A lot of documentation was needed for that trip too -- a national form, indemnity form, self-declaration form.

To be honest, on both my flights, to and from India, I made many mistakes in my documentation, was rejected many times, and had to re-do the process again and again.

But one learns from mistakes, and when one has to leave a country in two days' time, one learns doubly fast.

I was relieved that I had finished all my documentation on time, that I was packed and ready to leave, and that's when I made a disturbing discovery -- I had forgotten to take my second dose of Covid vaccine.

I was due for it, but in the mad flurry to complete the documentation for my flight, I had forgotten all about it.

The vaccine roll-out in India is pretty impressive. One can book a vaccine in a hospital on a common app that is valid for the whole country. The vaccine date depends on the availability and demand, of course, keeping in mind the mega population of the country.

In the small town I lived in, there was a government-run primary health centre distributing free, walk-in vaccines right outside our apartment complex, and there were several such centres all around the town.

I opted to have my first vaccine dose (AstraZeneca, known as Covishield in India) at a private hospital and it was an excellently organised process, costing only the equivalent of 125 baht.

But on the day that I wanted my second dose (which was also the day of my long journey to Thailand), that vaccine was in short supply.

After several unsuccessful phone calls to various hospitals in the city (where my family had ID cards), I was told that a distantly-located one had a limited supply, and I could go early in the morning and check-in.

I was there just after sunrise, and got the great news that they had one vial of my vaccine! Miracles do happen, even in Covid times.

But taking a Covid shot on the day of travel is not the best idea at all, especially if one has to take multiple international flights across two countries, and reach a third one, like me. However, I had no choice. I had a 10-hour halt in an Indian city, and a 14-hour halt in a Middle Eastern one.

How did I survive? By swallowing a pile of tablets prescribed by our family doctor (analgesic, antibiotic, antacid -- you-name-it), and hydrating myself with plenty of water. That worked.

I cleared the body temperature checks at every airport, including the final one in Bangkok.
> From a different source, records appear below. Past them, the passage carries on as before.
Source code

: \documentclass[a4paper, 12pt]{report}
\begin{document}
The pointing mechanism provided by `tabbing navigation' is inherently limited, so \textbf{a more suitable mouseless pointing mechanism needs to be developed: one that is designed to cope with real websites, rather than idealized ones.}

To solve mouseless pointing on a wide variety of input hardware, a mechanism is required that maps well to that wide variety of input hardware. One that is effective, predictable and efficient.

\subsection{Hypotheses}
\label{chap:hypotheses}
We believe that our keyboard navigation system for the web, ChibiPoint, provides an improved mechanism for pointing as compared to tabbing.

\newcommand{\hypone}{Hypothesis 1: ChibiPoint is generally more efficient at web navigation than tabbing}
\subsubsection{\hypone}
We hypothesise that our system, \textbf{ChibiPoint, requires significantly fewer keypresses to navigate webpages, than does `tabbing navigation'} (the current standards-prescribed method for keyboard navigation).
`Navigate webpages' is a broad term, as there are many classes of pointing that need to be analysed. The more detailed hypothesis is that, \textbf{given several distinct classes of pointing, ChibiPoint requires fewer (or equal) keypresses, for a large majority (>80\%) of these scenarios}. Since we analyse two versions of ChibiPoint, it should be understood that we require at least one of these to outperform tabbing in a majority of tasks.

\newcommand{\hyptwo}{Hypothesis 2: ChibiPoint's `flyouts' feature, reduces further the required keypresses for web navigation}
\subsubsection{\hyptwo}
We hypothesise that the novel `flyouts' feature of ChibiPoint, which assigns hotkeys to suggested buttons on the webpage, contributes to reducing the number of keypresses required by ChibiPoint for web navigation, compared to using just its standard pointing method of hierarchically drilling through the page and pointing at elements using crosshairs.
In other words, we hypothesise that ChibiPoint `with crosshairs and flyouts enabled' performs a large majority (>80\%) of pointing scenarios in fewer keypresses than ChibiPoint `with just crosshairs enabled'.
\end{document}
I was warned that Thai immigration officials were rough and tough. But I found them pleasant and efficient.

My documents/certificates were thoroughly scrutinised, and fortunately were all in order (I shudder to think, if they were not).
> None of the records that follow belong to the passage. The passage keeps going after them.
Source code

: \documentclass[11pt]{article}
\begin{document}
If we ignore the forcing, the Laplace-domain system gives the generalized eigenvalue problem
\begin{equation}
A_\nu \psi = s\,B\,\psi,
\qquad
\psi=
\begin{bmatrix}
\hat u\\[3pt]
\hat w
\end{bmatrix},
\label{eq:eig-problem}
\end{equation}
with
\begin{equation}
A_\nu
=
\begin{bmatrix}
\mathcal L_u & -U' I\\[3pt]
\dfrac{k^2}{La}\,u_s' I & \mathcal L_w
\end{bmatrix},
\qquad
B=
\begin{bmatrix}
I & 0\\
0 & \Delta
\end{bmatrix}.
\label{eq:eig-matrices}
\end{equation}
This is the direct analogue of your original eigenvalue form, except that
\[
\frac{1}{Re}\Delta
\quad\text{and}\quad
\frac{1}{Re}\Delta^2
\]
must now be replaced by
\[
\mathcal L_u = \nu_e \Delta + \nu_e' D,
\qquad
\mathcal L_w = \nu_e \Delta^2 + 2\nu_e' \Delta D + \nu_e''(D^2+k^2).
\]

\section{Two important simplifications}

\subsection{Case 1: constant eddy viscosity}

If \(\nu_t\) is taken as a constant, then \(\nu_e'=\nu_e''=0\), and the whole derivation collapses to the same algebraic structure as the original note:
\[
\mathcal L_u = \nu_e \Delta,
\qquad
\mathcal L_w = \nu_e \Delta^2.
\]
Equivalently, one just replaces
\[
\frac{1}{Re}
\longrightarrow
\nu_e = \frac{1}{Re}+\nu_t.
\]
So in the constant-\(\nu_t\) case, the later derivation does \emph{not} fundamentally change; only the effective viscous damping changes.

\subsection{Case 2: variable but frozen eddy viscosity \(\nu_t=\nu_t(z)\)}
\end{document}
After that, I was whisked off in a waiting car to my ASQ Hotel.

And so began the last saga of my long and eventful Covid-journey.

My hotel was comfortable, the food excellent, service impeccable. But being "locked in" for 14 days was not a pleasurable experience at all.

No room service, all food left outside the door, windows and doors of room locked at all times. The only outing was to go for the Covid tests, and they were tantalisingly located near the swimming pool.

I realised that the reason for the 14-day quarantine-stay in Bangkok is that every traveller is treated as a Covid-plus patient throughout their stay, even they test Covid-minus throughout their stay.

Day 15 finally arrived, and I was given a quarantine certificate. To me, it was a certificate of survival. The whole Covid journey, in fact, was one of total survival.

But isn't that what this pandemonium is all about?


Lekha Shankar is a Bangkok-based arts and lifestyle writer from India.